Sunday, December 31, 2017

A Star Wars Story

by G. Jack Urso 

As a sci-fi fan, it would be remiss of me in the final few hours of 2017 not to somehow honor the 40th anniversary of the premier of Star Wars. There is little I can add to the recognition, but I do have one story that perhaps illustrates the power of the phenomenon to those too young to remember a world before George Lucas’ blockbuster movie.
When the film debuted in May 1977, I was not immediately taken with the hype. Star Trek was my main sci-fi interest and I regarded Star Wars as an over-produced, genre-destroying, corporate monster. I waited over a year before finally giving in to peer-pressure and got my dad to take me during one of our weekly divorced-dad weekends in June 1978.

Now, I hasten to add that Star Wars had been playing at our local multiplex, Cine 1-2-3-4-5-6 (yes, that was its name) at Northway Mall in Albany, NY, since May 1977, so it was playing for a full year before I saw it — and the theater was still packed. Let that sink in for a moment. Star Wars played at theaters continuously for over a year. It’s impossible to imagine any film doing the same thing today.
The old Cine 1-2-3-4-5-6, here upgraded to Cine 10. Demolished in May 2007 (
I was looking for any reason not to like the movie. When an imperial officer used the word “sensors” early in the film, I leaned over to my dad and said that was used in Star Trek. My dad shushed me and told me to give it a chance. By the time Luke Skywalker fired up his lightsaber for the first time, I was hooked. As though bound by quantum entanglement, I remain so today.

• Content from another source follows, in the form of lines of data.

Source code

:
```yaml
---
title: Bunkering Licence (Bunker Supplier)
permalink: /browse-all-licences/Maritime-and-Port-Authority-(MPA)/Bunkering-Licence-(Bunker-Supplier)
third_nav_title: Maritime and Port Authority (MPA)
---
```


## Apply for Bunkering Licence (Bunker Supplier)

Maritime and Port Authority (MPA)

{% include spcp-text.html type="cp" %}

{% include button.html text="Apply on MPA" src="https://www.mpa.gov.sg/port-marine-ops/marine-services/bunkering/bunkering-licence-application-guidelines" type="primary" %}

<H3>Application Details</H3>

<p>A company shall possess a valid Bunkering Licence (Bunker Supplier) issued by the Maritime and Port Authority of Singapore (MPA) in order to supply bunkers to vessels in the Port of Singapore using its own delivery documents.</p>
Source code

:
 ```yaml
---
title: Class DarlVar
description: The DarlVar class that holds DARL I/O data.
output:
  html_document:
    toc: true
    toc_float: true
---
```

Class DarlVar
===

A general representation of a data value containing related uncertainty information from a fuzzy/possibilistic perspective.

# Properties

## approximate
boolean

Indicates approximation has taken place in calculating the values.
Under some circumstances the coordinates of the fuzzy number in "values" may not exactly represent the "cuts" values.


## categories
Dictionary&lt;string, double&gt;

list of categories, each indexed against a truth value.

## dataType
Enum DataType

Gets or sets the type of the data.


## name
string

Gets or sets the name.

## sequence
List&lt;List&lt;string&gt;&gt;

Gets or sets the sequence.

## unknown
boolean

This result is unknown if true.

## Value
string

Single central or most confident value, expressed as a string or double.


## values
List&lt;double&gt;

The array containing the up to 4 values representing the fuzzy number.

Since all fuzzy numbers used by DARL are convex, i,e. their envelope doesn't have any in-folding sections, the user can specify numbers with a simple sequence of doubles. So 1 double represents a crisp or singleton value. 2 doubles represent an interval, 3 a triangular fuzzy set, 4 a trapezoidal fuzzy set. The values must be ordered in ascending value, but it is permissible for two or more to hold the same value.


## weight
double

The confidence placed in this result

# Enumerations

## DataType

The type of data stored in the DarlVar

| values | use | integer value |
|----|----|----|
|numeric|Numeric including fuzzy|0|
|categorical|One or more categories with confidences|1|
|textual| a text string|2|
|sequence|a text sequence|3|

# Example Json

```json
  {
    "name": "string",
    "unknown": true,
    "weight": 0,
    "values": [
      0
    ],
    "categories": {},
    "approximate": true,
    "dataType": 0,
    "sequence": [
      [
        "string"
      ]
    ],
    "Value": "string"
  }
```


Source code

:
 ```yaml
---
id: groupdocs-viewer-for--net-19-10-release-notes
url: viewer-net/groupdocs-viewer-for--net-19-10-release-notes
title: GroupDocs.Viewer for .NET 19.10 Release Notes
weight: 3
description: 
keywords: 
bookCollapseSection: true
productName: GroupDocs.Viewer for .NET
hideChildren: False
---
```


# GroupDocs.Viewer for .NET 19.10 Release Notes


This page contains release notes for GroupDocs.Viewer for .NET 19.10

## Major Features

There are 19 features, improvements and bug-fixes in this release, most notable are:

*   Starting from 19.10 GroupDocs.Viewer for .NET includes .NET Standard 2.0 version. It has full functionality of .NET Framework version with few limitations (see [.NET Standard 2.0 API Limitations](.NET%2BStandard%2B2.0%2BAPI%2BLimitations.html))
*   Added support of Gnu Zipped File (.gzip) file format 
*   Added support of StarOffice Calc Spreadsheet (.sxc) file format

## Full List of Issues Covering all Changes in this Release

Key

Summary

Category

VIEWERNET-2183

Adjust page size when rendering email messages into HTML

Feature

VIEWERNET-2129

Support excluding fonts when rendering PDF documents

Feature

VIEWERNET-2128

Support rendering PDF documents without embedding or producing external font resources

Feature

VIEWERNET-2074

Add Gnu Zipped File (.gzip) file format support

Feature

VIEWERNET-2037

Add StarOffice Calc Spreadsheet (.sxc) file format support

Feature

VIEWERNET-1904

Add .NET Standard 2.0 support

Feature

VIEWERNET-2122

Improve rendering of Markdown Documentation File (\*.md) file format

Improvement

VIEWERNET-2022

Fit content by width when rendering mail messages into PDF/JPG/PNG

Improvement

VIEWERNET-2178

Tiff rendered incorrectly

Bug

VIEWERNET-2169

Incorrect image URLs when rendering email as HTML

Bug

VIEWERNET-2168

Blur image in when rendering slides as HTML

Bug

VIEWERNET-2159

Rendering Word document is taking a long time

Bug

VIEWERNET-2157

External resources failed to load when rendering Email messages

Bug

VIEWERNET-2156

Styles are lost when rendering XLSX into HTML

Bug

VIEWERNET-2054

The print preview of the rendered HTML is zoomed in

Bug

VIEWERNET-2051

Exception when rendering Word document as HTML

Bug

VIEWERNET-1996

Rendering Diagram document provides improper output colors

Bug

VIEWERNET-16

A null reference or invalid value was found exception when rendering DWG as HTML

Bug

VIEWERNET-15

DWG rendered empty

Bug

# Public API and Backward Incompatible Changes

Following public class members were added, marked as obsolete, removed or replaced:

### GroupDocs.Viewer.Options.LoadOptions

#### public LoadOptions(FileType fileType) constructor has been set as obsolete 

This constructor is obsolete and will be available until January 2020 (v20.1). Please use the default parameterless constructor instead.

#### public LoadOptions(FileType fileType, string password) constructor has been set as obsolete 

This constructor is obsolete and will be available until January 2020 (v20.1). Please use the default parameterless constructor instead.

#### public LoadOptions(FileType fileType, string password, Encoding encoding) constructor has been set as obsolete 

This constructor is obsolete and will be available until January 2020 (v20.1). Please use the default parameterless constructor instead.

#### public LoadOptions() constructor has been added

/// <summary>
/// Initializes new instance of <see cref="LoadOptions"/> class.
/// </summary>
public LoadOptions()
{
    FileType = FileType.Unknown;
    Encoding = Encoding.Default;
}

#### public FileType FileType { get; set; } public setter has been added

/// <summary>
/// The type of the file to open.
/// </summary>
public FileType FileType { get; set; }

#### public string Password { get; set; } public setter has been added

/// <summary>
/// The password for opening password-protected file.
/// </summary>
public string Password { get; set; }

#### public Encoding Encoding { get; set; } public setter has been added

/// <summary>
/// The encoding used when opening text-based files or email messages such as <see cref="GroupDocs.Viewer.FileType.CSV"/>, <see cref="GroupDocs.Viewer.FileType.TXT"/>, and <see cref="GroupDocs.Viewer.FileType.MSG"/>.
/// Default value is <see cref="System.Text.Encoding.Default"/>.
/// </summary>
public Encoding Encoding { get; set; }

The backstory of an awkward young man with limited prospects who hates his life rang true with a lot of kids, and still does. Luke Skywalker’s coming-of-age is what gives the film its heart and helps it rise above what Alec Guinness described as the “banality” of the dialog in the script. My father, despite being an ex-marine himself, got a bit motion sick during the Death Star run. Nevertheless, having grown up with Buck Rogers and Flash Gordon serials, he recognized the similarities which Lucas used in creating the film’s overall structure. By building on the work of the previous generation, George Lucas created a film that attracted young and old alike.

Hey, I’m a Believer!

I walked into the theater a skeptic and walked out into the hot June night a hard-core, rock-solid, Stars Wars fan. I quickly joined the fan club, got the Kenner figures, got the models, got the soundtrack, and got the books. The only books at the time, however, were the novelization of the film (1976) and Splinter of the Mind’s Eye (1978), both by Alan Dean Foster, who also wrote Star Trek Log One, which I cover in another article (see link).
Book covers to Star Wars and Splinter of the Mind’s Eye (original copies, author’s collection).
I still have those books (see above). The gold cover of the movie novelization is wrinkled from when my brother and I fought over reading it in 1978. Some pictures later fell out, which I saved and put back. The binding fell apart in the 1990s and it is now held together by electrician’s tape. The dog-eared pages are now yellowed and stained. I took them with me wherever I moved throughout middle school, high school, and college. I probably haven’t read them in 20 to 25 years, but I could no more get rid of them than I could sever a limb or a memory.  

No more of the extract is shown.